There is of course, lots of information on Adam’s work at Home Farm and his endless power struggle there with Brian. Then there’s when he came out as gay and his relationship with Ian. But there’s also the time he was in Africa, the time he was assaulted and the time he got bitten by a snake (in Ambridge, not Africa).
But the one that caught my attention is Adam’s Kidnapping.
In January 1970, a worried Jennifer told her parents about a threat to Adam who was only two and a half years old at the time.
The next record, from 9 February 1970, says Adam was kidnapped from The Bull and Peggy phoned the police. Four days later Adam was found in Birmingham. Jennifer and her then husband Roger Travers-Macy went to collect him. Their return to The Bull was televised.
The kidnappers, two strangers called Henry Smith and Chloe Tempest delivered a demand for £5,000 but they were so inept that before Adam’s family had time to respond the police had already tracked them down.
Decades on, maybe the time Adam was kidnapped has become an often-recounted family story at Home Farm get-togethers, and will certainly be recalled at the celebration of his half-centenary. On the other hand it may have been wiped from the Aldridge collective memory bank...

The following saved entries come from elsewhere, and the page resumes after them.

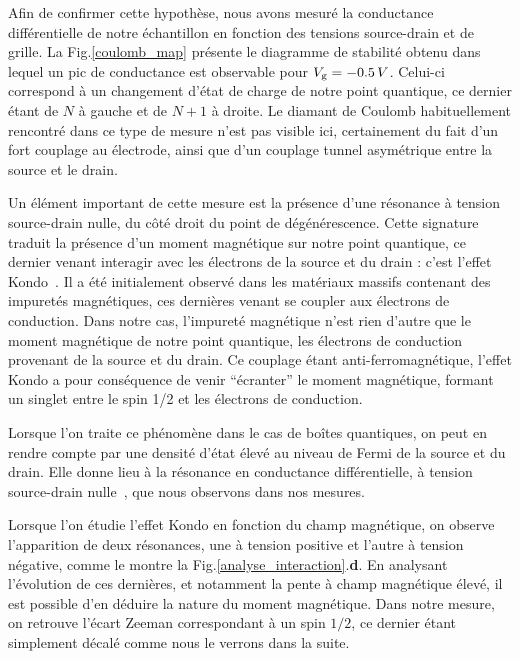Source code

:Afin de confirmer cette hypothèse, nous avons mesuré la conductance différentielle de notre échantillon en fonction des tensions source-drain et de grille. La Fig.\ref{coulomb_map} présente le diagramme de stabilité obtenu dans lequel un pic de conductance est observable pour $V_{\rm{g}}=-0.5\,V$. Celui-ci correspond à un changement d'état de charge de notre point quantique, ce dernier étant de $N$ à gauche et de $N+1$ à droite. Le diamant de Coulomb habituellement rencontré dans ce type de mesure n'est pas visible ici, certainement du fait d'un fort couplage au électrode, ainsi que d'un couplage tunnel asymétrique entre la source et le drain.

Un élément important de cette mesure est la présence d'une résonance à tension source-drain nulle, du côté droit du point de dégénérescence. Cette signature traduit la présence d'un moment magnétique sur notre point quantique, ce dernier venant interagir avec les électrons de la source et du drain : c'est l'effet Kondo~\cite{Kondo1964,Wilson1975,Goldhaber-Gordon1998}.
 Il a été initialement observé dans les matériaux massifs contenant des impuretés magnétiques, ces dernières venant se coupler aux électrons de conduction. Dans notre cas, l'impureté magnétique n'est rien d'autre que le moment magnétique de notre point quantique, les électrons de conduction provenant de la source et du drain. Ce couplage étant anti-ferromagnétique, l'effet Kondo a pour conséquence de venir ``écranter'' le moment magnétique, formant un singlet entre le spin 1/2 et les électrons de conduction.

Lorsque l'on traite ce phénomène dans le cas de boîtes quantiques, on peut en rendre compte par une densité d'état élevé au niveau de Fermi de la source et du drain. Elle donne lieu à la résonance en conductance différentielle, à tension source-drain nulle~\cite{Goldhaber-Gordon1998}, que nous observons dans nos mesures.

Lorsque l'on étudie l'effet Kondo en fonction du champ magnétique, on observe l'apparition de deux résonances, une à tension positive et l'autre à tension négative, comme le montre la Fig.\ref{analyse_interaction}.\textbf{d}. En analysant l'évolution de ces dernières, et notamment la pente à champ magnétique élevé, il est possible d'en déduire la nature du moment magnétique. Dans notre mesure, on retrouve l'écart Zeeman correspondant à un spin $1/2$, ce dernier étant simplement décalé comme nous le verrons dans la suite.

'In a good place as he turns 50'
Andrew Wincott joined the cast of The Archers as Adam Macy in 2003. It was "in the days when we still recorded at Pebble Mill", he recalls.
But taking on the role of Adam wasn't Andrew's first ever Archers appearance. Andrew says, "I also played Thorkil, a Danish agricultural student who worked at Bridge Farm, in 1991 - but that's another story!"
Andrew thinks, "Adam seems to be in a fairly good place as he turns 50. After a few rocky moments with Ian in the last year or two things seem to be reasonably stable now. Charlie is out of the picture and they seem to have put the past behind them.
"Also, life on the farm looks solid now. There's the new partnership agreement in the offing, though we're yet to see how that plays out. He's also brought about changes, not without the customary struggle with Brian, to safeguard the soil following the damage revealed by the flood, protecting the legacy of Home Farm for the whole family.
"But one never knows - expect the unexpected. Life has a strange way of springing surprises. With the effects of any changes post-Brexit yet to appear it's difficult to know what lies ahead for Adam or for the future of farming in Ambridge and the UK."